Task requirements.
Your answer should hold exactly the lines from the one with "responsible to handle" through the final line of the data below, reproduced as written.

**********

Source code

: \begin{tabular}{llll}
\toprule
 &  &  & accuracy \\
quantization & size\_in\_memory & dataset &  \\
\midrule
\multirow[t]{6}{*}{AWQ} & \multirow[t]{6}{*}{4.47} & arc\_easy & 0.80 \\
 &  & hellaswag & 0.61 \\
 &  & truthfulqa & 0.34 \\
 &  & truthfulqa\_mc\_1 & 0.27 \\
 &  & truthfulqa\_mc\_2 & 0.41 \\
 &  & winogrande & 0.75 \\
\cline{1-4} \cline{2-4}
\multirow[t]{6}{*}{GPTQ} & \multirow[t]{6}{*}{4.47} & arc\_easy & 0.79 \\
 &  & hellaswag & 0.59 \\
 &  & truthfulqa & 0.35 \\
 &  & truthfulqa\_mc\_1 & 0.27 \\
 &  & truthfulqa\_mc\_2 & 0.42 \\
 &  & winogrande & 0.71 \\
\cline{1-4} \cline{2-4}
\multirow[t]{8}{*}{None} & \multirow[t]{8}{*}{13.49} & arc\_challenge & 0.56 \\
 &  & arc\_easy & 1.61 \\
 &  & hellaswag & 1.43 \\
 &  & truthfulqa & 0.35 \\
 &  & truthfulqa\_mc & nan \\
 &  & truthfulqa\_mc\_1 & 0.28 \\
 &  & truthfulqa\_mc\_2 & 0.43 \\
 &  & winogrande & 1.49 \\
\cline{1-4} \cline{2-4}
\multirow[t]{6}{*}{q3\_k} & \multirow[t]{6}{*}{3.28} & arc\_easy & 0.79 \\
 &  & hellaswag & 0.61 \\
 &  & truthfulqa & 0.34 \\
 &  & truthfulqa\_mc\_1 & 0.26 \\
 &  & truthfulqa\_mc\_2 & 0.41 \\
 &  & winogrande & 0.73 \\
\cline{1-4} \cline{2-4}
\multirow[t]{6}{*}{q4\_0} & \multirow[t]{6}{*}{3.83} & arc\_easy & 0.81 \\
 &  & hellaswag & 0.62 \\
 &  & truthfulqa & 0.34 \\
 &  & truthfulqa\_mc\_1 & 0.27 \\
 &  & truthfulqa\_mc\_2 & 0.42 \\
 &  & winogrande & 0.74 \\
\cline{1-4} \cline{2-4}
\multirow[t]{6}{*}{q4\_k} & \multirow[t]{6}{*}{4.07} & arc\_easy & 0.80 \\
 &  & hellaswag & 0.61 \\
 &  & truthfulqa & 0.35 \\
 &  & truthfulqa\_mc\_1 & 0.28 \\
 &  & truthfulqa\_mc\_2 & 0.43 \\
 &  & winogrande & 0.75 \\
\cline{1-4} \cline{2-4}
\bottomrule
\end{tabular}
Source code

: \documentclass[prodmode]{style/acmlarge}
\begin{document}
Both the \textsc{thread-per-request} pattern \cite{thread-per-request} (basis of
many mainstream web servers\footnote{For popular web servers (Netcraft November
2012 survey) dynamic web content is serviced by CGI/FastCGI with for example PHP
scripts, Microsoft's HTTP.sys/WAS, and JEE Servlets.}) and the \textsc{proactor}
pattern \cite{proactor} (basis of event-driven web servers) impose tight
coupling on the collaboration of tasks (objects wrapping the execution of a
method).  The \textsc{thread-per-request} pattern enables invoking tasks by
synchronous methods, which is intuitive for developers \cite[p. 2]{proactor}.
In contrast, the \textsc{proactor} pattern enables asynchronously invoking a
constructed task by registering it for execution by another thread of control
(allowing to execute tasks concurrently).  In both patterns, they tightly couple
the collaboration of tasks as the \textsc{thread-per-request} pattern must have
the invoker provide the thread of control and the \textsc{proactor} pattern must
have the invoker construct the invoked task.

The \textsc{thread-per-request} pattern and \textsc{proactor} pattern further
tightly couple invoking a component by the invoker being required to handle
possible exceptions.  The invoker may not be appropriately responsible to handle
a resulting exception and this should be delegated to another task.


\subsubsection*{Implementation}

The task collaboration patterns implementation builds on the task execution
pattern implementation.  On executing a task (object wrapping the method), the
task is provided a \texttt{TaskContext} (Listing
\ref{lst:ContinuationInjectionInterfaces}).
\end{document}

**********

Result of the task.
possible exceptions.  The invoker may not be appropriately responsible to handle
a resulting exception and this should be delegated to another task.


\subsubsection*{Implementation}

The task collaboration patterns implementation builds on the task execution
pattern implementation.  On executing a task (object wrapping the method), the
task is provided a \texttt{TaskContext} (Listing
\ref{lst:ContinuationInjectionInterfaces}).
\end{document}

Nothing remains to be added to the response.